Atv'nin sevilen dizisi Hercai'de 'Cihan Şadoğlu'na hayat veren Serdar Özer ile bir araya geldik. Bugüne kadar 20'den fazla dizi karakterini canlandıran Özer'le; 'Cihan'la olan benzer yönlerini, Mardin'de yaşamı ve babalığı konuştuk...
Canlandırdığınız 'Cihan Şadoğlu' nasıl bir karakter?
'Cihan Şadoğlu', çocukluğundan bu yana kendini hep babasına ispatlamaya çalışan bir adam. Hayatı boyunca hep abisinin arkasında kalmış, ikinci plana atılmış, baba sevgisinden mahrum kalmış biri. Erken yaşta aile kurmuş, karısını seven fakat içindeki baba boşluğu yüzünden kendi babalığını unutan, kimi zaman agresif, kimi zaman duygusal bir insan.
Karakterle aranızda benzerlikler var mı?
Baba ile iletişim problemi benzer yönümüz olabilir. Bizim 80 jenerasyonunun en büyük problemlerinden biriydi baba ile iletişim sorunu. Şimdi böyle bir problem yok ve bu çok sevindirici. Allah babamı başımızdan eksik etmesin ama Cihan'ı bu yönden biraz anlayabiliyorum. Ama benim 'Cihan' kadar sancılı geçmedi o dönemim. Açıkçası üzülüyorum 'Cihan'a.
'Hercai'nin sizi etkileyen yönleri neler oldu?

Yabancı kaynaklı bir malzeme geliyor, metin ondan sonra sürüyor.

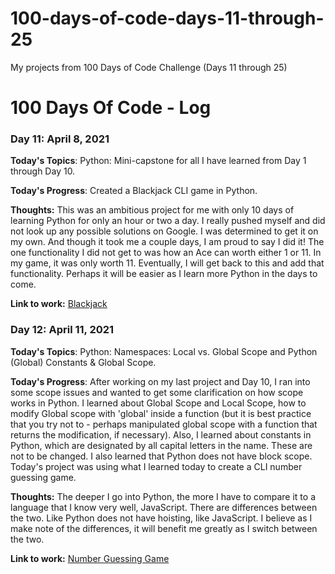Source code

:# 100-days-of-code-days-11-through-25

My projects from 100 Days of Code Challenge (Days 11 through 25)

# 100 Days Of Code - Log

### Day 11: April 8, 2021

**Today's Topics**: Python: Mini-capstone for all I have learned from Day 1 through Day 10.

**Today's Progress**: Created a Blackjack CLI game in Python.

**Thoughts:** This was an ambitious project for me with only 10 days of learning Python for only an hour or two a day. I really pushed myself and did not look up any possible solutions on Google. I was determined to get it on my own. And though it took me a couple days, I am proud to say I did it! The one functionality I did not get to was how an Ace can worth either 1 or 11. In my game, it was only worth 11. Eventually, I will get back to this and add that functionality. Perhaps it will be easier as I learn more Python in the days to come.

**Link to work:** [Blackjack](https://replit.com/@matthewmjm/Blackjack#main.py)

### Day 12: April 11, 2021

**Today's Topics**: Python: Namespaces: Local vs. Global Scope and Python (Global) Constants & Global Scope.

**Today's Progress**: After working on my last project and Day 10, I ran into some scope issues and wanted to get some clarification on how scope works in Python. I learned about Global Scope and Local Scope, how to modify Global scope with 'global' inside a function (but it is best practice that you try not to - perhaps manipulated global scope with a function that returns the modification, if necessary). Also, I learned about constants in Python, which are designated by all capital letters in the name. These are not to be changed. I also learned that Python does not have block scope. Today's project was using what I learned today to create a CLI number guessing game.

**Thoughts:** The deeper I go into Python, the more I have to compare it to a language that I know very well, JavaScript. There are differences between the two. Like Python does not have hoisting, like JavaScript. I believe as I make note of the differences, it will benefit me greatly as I switch between the two.

**Link to work:** [Number Guessing Game](https://replit.com/@matthewmjm/Number-Guessing-Game#main.py)
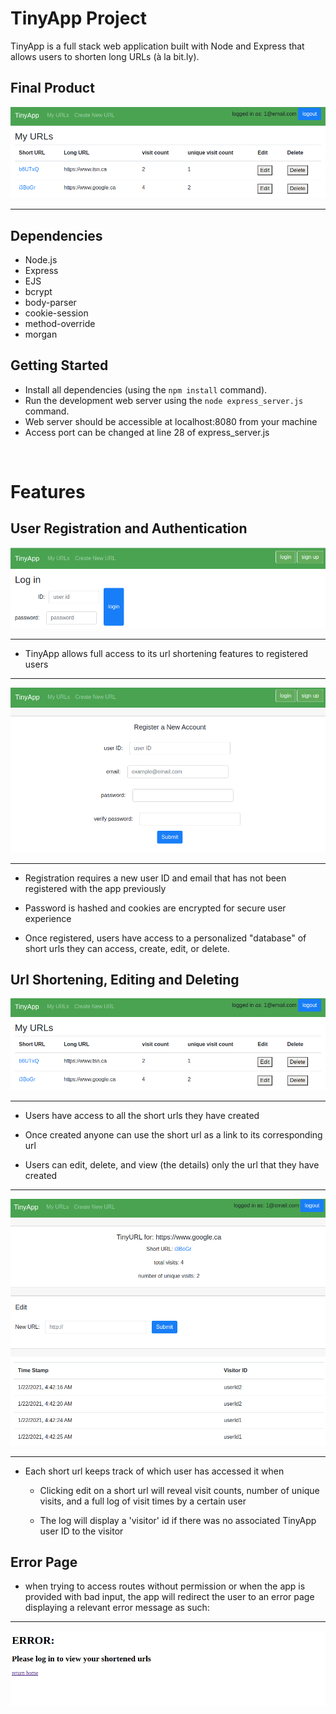 # TinyApp Project

TinyApp is a full stack web application built with Node and Express that allows users to shorten long URLs (à la bit.ly).

## Final Product

!["TinyApp"](https://github.com/tmslee/tinyapp/blob/master/docs/urls-page.png)

-----------------------------------------------------------------------------

## Dependencies

- Node.js
- Express
- EJS
- bcrypt
- body-parser
- cookie-session
- method-override
- morgan

## Getting Started

- Install all dependencies (using the `npm install` command).
- Run the development web server using the `node express_server.js` command.
- Web server should be accessible at localhost:8080 from your machine
- Access port can be changed at line 28 of express_server.js

<br>

# Features

## User Registration and Authentication

!["Log in page"](https://github.com/tmslee/tinyapp/blob/master/docs/login-page.png)

-----------------------------------------------------------------------------

- TinyApp allows full access to its url shortening features to registered users

-----------------------------------------------------------------------------

!["Register page](https://github.com/tmslee/tinyapp/blob/master/docs/register-page.png)

-----------------------------------------------------------------------------



- Registration requires a new user ID and email that has not been registered with the app previously

- Password is hashed and cookies are encrypted for secure user experience

- Once registered, users have access to a personalized "database" of short urls they can access, create, edit, or delete.

## Url Shortening, Editing and Deleting

![urls page](https://github.com/tmslee/tinyapp/blob/master/docs/urls-page.png)

-----------------------------------------------------------------------------
- Users have access to all the short urls they have created

- Once created anyone can use the short url as a link to its corresponding url

- Users can edit, delete, and view (the details) only the url that they have created

-----------------------------------------------------------------------------

![url edit page](https://github.com/tmslee/tinyapp/blob/master/docs/url_show-page.png)

-----------------------------------------------------------------------------

- Each short url keeps track of which user has accessed it when

  - Clicking edit on a short url will reveal visit counts, number of unique visits, and a full log of visit times by a certain user

  - The log will display a 'visitor' id if there was no associated TinyApp user ID to the visitor

## Error Page

- when trying to access routes without permission or when the app is provided with bad input, the app will redirect the user to an error page displaying a relevant error message as such:

-----------------------------------------------------------------------------

![error page](https://github.com/tmslee/tinyapp/blob/master/docs/error-page.png)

İlk teklif geldiğinde hikayeden çok etkilendim. Çünkü bütün karakterlerin bir öyküsü ve hepsinin buluştuğu ortak bir hikaye vardı. Bununla birlikte bence en önemlisi; sert ve dinamik bir senaryoya sahip olması. Yapımcımız Banu Akdeniz'in projesine olan inancı da beni çok etkiledi ve teklifi kabul ettim.
'Hercai'nin bu kadar dizi arasından sivrilmesini neye bağlıyorsunuz?
Burada birçok etken var; öncelikle hikayemiz çok iyi ve Midyat bu anlamda çok doğru bir seçim. Oyuncu ekibinin çabuk kaynaşması, işi ve karakterlerini sevmeleri de önemli. Bütün bu saydıklarım bir arada olduğunda başarı kaçınılmaz. Bizim de seyircimize bunu aktarabildiğimizi düşünüyorum.
ÇOCUKLUK HAYALİM OYUNCULUK
Dizi çekimlerinin dışında kalan zamanları ve tatil dönemlerini nasıl değerlendiriyorsunuz?
Kısa bir boşluksa Midyat'ta zaman geçiriyoruz. Belli mekanlar var, oralara gidiyoruz ama iki-üç gün bir boşluk olursa İstanbul'a dönüyoruz.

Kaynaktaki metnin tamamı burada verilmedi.